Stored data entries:

---

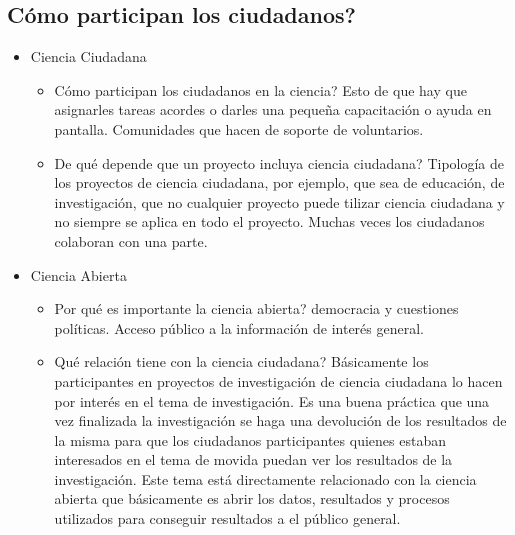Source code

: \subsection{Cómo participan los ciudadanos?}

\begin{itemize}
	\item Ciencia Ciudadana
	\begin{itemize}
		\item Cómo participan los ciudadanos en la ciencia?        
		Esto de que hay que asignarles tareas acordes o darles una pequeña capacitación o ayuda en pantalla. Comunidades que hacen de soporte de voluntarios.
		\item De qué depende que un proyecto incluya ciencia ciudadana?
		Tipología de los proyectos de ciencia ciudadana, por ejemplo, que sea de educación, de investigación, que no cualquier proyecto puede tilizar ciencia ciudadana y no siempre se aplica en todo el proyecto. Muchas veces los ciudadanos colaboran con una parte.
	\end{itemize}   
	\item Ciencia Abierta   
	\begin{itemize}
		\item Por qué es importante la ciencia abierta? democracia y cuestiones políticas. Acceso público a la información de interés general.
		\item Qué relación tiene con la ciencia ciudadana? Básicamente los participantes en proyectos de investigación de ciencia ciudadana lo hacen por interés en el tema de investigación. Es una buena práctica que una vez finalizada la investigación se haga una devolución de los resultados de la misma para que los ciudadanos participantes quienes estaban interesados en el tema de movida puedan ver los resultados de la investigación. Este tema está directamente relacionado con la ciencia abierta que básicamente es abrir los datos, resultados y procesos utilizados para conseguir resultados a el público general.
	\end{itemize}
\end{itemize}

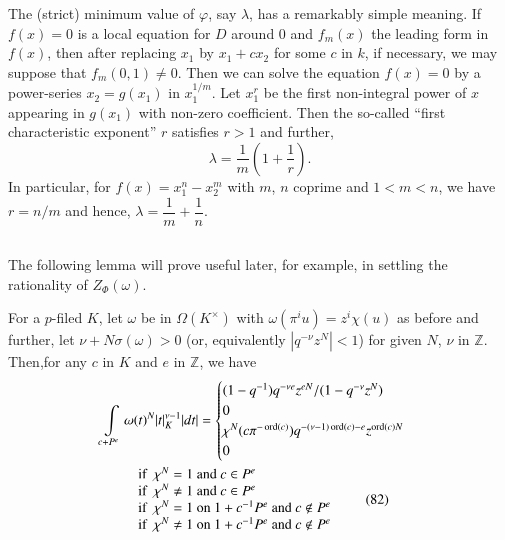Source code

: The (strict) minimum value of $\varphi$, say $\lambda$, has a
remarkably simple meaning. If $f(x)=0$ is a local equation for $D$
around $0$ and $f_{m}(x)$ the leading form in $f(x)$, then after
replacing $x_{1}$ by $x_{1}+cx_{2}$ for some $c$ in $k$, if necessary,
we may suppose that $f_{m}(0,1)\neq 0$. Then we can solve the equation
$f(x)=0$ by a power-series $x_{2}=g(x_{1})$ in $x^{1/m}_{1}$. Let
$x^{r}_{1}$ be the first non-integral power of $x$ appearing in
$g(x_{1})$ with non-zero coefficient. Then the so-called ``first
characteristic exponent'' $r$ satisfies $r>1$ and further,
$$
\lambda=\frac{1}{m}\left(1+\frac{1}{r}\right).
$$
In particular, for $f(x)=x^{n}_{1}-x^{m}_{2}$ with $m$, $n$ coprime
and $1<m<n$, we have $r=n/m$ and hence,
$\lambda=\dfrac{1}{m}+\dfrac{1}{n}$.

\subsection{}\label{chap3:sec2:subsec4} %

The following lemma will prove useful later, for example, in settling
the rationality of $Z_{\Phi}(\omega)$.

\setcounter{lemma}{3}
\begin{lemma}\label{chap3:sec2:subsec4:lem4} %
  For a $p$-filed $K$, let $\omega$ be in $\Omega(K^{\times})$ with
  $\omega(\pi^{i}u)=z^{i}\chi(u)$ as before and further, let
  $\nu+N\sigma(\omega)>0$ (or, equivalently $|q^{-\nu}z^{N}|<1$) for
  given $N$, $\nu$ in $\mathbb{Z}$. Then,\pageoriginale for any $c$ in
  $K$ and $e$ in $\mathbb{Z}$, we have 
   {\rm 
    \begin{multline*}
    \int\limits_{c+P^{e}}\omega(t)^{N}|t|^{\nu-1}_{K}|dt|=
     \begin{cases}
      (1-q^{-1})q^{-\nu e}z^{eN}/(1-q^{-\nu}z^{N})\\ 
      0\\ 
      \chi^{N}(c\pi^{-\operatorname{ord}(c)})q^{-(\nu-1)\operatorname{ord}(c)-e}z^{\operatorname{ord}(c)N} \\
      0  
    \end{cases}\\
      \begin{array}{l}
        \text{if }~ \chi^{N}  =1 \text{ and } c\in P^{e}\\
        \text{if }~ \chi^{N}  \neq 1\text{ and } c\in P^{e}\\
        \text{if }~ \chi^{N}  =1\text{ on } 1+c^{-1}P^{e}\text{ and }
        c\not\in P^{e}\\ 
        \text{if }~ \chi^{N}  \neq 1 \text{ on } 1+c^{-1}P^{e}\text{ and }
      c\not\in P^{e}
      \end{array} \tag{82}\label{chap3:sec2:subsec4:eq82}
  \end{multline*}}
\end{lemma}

---

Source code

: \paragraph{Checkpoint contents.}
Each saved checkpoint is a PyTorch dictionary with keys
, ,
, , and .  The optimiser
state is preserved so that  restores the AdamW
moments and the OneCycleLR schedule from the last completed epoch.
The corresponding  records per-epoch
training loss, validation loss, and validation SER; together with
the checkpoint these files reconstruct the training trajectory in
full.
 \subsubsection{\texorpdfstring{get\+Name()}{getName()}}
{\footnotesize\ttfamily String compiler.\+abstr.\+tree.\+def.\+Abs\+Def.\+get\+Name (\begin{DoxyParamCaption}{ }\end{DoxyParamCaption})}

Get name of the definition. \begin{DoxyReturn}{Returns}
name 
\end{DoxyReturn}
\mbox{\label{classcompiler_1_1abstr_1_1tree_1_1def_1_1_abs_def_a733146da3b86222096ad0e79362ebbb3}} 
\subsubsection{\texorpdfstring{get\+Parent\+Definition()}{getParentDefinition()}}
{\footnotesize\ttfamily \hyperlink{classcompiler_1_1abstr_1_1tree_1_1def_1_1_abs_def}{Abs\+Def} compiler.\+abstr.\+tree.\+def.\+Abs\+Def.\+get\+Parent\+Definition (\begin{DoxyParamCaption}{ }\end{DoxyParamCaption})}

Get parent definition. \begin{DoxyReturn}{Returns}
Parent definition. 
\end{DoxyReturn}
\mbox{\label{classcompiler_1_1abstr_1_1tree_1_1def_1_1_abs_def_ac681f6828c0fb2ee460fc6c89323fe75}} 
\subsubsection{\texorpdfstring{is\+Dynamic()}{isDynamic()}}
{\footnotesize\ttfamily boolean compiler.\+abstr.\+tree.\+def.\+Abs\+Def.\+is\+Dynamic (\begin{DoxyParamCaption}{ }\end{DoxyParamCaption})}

---

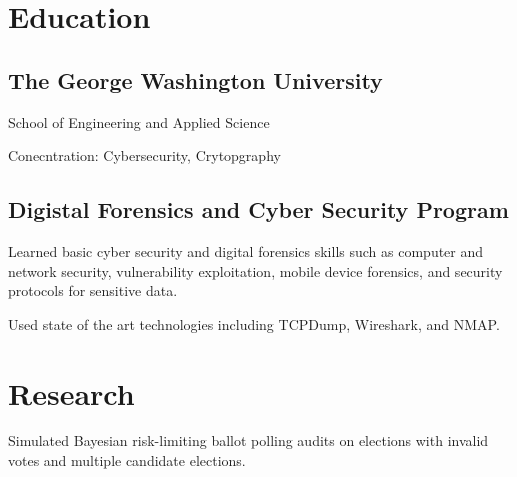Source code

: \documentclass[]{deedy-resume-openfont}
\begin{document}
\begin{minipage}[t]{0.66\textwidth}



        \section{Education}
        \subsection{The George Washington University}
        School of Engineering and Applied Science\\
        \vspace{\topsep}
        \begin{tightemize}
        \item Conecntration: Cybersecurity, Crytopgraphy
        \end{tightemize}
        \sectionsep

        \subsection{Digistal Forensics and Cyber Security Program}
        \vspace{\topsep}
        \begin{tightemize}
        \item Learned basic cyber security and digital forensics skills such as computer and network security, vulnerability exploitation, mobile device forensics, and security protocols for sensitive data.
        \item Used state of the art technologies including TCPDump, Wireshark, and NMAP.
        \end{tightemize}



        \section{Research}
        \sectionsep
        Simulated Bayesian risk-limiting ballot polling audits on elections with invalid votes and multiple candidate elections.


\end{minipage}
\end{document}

---

TASK TO CARRY OUT: Track down all lines above with the string "that" and copy them.

ANSWER AREA:
we may suppose that $f_{m}(0,1)\neq 0$. Then we can solve the equation
state is preserved so that  restores the AdamW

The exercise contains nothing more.